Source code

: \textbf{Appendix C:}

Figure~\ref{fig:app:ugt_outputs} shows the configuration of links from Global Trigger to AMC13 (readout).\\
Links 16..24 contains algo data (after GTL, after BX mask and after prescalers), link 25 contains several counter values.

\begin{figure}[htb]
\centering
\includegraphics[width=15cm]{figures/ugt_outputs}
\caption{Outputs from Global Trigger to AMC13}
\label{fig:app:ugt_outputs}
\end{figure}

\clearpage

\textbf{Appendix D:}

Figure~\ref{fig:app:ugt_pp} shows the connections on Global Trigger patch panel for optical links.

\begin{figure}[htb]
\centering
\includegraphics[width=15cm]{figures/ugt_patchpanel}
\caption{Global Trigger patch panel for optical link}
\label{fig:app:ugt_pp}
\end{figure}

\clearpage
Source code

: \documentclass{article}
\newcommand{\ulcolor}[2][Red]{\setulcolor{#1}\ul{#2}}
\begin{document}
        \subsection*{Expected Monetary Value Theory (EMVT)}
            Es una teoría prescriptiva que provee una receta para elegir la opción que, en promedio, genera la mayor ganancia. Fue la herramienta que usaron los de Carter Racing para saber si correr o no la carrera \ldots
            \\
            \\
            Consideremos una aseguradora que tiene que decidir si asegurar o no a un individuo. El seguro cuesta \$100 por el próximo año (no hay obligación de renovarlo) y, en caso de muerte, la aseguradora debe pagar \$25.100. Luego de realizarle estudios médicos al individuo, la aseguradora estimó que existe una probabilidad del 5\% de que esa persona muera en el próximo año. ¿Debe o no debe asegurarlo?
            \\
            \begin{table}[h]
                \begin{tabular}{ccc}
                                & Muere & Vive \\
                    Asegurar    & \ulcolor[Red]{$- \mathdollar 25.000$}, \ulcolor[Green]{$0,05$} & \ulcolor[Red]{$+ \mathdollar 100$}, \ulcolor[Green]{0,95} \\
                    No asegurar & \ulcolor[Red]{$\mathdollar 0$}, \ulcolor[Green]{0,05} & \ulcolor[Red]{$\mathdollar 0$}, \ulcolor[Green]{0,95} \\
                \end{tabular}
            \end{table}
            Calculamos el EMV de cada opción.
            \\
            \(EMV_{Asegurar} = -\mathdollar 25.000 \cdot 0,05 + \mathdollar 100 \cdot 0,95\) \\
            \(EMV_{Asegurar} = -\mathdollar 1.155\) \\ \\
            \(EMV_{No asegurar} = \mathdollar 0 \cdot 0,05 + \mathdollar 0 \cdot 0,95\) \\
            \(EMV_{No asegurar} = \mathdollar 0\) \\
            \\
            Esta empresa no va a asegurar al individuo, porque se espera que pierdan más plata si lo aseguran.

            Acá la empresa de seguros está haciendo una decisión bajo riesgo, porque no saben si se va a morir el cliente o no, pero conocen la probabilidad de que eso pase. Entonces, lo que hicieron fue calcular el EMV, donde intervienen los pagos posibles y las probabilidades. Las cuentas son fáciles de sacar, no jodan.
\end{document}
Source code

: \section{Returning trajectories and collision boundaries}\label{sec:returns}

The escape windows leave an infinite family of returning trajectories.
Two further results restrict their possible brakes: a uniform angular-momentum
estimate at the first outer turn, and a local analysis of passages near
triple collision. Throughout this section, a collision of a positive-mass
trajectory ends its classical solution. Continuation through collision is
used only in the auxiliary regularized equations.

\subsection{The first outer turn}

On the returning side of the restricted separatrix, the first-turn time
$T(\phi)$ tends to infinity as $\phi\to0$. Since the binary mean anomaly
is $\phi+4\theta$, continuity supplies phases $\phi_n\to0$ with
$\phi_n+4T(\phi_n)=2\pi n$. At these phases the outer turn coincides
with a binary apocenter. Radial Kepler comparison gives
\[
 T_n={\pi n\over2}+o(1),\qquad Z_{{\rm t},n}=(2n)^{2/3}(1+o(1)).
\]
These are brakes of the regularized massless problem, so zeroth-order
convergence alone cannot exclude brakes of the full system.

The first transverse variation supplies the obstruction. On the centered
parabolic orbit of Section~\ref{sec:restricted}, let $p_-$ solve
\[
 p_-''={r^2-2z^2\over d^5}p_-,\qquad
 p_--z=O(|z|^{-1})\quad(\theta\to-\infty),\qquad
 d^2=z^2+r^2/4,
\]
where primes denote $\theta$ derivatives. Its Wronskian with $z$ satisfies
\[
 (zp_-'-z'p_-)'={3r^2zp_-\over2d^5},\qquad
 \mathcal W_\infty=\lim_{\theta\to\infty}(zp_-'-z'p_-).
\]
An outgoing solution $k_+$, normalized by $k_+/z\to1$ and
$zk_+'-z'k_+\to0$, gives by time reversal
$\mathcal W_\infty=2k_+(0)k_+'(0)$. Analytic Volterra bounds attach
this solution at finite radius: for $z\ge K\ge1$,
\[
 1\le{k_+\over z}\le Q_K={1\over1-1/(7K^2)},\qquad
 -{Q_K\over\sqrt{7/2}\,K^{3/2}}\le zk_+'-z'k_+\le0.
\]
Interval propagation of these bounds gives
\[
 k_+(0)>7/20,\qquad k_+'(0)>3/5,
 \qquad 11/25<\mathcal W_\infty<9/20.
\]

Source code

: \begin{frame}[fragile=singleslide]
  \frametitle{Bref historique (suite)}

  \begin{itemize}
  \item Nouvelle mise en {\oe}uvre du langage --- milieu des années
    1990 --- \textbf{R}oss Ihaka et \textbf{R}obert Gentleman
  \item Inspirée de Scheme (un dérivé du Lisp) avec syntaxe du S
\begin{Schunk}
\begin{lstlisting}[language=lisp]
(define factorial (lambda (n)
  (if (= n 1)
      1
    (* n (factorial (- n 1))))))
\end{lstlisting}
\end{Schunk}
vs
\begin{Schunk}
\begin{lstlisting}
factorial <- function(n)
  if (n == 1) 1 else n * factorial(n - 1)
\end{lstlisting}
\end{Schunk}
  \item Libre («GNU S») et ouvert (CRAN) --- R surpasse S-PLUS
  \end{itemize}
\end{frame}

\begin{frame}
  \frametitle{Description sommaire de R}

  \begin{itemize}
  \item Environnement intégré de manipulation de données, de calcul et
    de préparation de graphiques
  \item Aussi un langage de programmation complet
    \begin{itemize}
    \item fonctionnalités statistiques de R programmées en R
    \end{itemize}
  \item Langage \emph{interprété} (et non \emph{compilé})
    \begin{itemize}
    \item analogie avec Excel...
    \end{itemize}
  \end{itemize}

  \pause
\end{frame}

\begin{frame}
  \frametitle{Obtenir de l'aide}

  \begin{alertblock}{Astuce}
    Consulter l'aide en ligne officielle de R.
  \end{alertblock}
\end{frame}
***
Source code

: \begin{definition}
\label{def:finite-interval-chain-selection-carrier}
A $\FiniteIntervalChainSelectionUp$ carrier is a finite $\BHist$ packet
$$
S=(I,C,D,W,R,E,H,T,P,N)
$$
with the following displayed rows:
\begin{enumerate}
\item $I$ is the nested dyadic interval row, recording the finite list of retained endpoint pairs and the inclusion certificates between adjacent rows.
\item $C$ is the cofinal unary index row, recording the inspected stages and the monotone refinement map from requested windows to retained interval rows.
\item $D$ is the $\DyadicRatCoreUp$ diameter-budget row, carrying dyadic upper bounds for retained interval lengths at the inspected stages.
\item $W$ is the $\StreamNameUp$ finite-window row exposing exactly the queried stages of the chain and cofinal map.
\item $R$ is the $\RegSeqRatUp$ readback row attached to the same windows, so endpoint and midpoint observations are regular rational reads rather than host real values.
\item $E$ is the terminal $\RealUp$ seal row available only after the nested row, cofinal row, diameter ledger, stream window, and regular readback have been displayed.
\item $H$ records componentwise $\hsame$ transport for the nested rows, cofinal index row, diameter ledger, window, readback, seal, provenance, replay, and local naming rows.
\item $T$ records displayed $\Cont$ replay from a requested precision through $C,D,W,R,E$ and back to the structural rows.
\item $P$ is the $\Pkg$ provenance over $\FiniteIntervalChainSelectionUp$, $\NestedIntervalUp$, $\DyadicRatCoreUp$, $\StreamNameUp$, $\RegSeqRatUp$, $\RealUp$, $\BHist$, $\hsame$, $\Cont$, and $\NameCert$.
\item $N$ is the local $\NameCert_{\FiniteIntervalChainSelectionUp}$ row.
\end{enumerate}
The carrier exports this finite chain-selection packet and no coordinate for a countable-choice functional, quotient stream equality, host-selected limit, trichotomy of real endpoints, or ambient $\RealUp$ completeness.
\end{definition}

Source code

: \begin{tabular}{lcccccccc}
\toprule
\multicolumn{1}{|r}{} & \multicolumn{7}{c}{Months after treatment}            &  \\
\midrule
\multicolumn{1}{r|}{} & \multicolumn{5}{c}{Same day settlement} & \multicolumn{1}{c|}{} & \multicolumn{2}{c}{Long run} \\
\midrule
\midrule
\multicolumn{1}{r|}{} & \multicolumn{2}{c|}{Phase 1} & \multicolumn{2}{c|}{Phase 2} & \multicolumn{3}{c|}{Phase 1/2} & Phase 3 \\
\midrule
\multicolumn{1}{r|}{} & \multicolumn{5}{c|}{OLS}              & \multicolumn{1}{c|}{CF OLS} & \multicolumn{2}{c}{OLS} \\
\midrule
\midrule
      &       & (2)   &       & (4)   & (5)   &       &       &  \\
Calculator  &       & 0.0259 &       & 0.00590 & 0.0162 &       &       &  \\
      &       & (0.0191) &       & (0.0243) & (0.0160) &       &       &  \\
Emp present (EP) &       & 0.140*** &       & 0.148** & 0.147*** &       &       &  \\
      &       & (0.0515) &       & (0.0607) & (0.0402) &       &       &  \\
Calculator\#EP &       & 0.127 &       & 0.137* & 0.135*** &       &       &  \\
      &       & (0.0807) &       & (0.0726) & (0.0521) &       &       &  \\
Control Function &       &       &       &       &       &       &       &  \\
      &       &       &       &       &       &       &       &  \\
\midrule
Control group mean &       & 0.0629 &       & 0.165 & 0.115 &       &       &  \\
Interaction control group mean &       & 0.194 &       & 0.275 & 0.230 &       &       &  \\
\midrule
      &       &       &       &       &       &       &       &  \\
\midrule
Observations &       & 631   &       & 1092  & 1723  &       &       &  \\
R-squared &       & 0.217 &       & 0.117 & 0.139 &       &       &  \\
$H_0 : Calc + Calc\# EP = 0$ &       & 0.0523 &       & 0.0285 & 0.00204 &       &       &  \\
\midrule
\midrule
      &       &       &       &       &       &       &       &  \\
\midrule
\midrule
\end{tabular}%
***
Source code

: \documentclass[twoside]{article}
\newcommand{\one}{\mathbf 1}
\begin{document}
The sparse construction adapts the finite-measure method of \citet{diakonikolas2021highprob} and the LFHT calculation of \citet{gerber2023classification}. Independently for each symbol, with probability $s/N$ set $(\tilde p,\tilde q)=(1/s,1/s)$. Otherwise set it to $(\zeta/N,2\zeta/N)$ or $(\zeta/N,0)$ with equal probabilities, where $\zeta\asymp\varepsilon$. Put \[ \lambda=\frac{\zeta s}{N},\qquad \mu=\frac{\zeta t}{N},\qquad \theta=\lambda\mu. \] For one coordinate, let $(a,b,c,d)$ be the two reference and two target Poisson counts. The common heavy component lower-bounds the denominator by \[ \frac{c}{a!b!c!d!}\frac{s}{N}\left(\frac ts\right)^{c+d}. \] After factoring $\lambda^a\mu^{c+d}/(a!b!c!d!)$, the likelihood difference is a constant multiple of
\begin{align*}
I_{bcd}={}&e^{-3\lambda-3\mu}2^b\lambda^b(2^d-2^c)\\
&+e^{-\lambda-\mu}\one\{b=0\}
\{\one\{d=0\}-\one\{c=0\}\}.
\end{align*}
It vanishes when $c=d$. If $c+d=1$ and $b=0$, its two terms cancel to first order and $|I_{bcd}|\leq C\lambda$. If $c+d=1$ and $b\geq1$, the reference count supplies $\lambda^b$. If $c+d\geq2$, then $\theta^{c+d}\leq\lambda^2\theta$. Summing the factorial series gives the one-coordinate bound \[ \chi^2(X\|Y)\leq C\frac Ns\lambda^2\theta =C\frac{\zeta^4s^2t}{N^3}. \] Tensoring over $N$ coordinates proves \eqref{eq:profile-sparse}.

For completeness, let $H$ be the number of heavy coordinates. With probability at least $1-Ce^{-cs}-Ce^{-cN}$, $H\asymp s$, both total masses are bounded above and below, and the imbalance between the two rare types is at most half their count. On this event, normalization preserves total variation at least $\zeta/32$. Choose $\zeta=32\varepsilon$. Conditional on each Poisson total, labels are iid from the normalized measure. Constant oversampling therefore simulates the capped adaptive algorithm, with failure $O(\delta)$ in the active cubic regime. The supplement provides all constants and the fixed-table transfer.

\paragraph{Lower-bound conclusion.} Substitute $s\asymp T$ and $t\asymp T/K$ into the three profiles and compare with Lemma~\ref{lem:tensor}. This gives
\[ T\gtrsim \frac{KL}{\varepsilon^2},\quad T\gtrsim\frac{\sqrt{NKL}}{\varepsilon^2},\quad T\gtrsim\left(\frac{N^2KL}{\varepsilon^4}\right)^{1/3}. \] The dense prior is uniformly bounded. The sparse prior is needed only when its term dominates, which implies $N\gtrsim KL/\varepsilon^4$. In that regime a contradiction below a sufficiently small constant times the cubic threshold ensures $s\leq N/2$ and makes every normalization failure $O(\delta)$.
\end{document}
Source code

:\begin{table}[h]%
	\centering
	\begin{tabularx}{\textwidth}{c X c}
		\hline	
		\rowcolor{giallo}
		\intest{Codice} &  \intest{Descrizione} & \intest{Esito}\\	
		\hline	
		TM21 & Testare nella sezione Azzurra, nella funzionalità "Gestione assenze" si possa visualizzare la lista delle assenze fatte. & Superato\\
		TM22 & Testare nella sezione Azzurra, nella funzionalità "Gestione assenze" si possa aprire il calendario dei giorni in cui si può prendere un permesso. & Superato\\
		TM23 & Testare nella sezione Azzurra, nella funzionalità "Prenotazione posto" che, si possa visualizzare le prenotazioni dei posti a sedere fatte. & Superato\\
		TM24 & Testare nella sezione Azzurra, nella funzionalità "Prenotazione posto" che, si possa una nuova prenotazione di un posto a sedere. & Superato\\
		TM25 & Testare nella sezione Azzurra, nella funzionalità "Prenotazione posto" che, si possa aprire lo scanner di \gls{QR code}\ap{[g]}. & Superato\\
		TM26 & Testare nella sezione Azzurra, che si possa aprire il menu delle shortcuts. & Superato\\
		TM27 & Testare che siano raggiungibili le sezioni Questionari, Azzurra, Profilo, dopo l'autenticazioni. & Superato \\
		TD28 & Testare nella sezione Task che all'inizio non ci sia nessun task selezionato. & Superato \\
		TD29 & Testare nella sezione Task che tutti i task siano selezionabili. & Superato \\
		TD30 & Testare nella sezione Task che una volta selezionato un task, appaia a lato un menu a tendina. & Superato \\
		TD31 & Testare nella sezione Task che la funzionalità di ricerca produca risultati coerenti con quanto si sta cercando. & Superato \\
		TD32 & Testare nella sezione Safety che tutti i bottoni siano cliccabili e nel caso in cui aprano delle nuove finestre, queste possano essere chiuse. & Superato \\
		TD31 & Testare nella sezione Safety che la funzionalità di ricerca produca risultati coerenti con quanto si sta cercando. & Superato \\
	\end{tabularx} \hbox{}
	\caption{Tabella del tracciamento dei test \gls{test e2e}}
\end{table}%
***
What to work on ▸ Please write out, exactly as they appear above, only the lines in the stretch from the line with "0,05 + \mathdollar 0 \cdot 0,95\) \\" through the line with "The escape windows".

Answer ▸
            \(EMV_{No asegurar} = \mathdollar 0 \cdot 0,05 + \mathdollar 0 \cdot 0,95\) \\
            \(EMV_{No asegurar} = \mathdollar 0\) \\
            \\
            Esta empresa no va a asegurar al individuo, porque se espera que pierdan más plata si lo aseguran.

            Acá la empresa de seguros está haciendo una decisión bajo riesgo, porque no saben si se va a morir el cliente o no, pero conocen la probabilidad de que eso pase. Entonces, lo que hicieron fue calcular el EMV, donde intervienen los pagos posibles y las probabilidades. Las cuentas son fáciles de sacar, no jodan.
\end{document}
Source code

: \section{Returning trajectories and collision boundaries}\label{sec:returns}

The escape windows leave an infinite family of returning trajectories.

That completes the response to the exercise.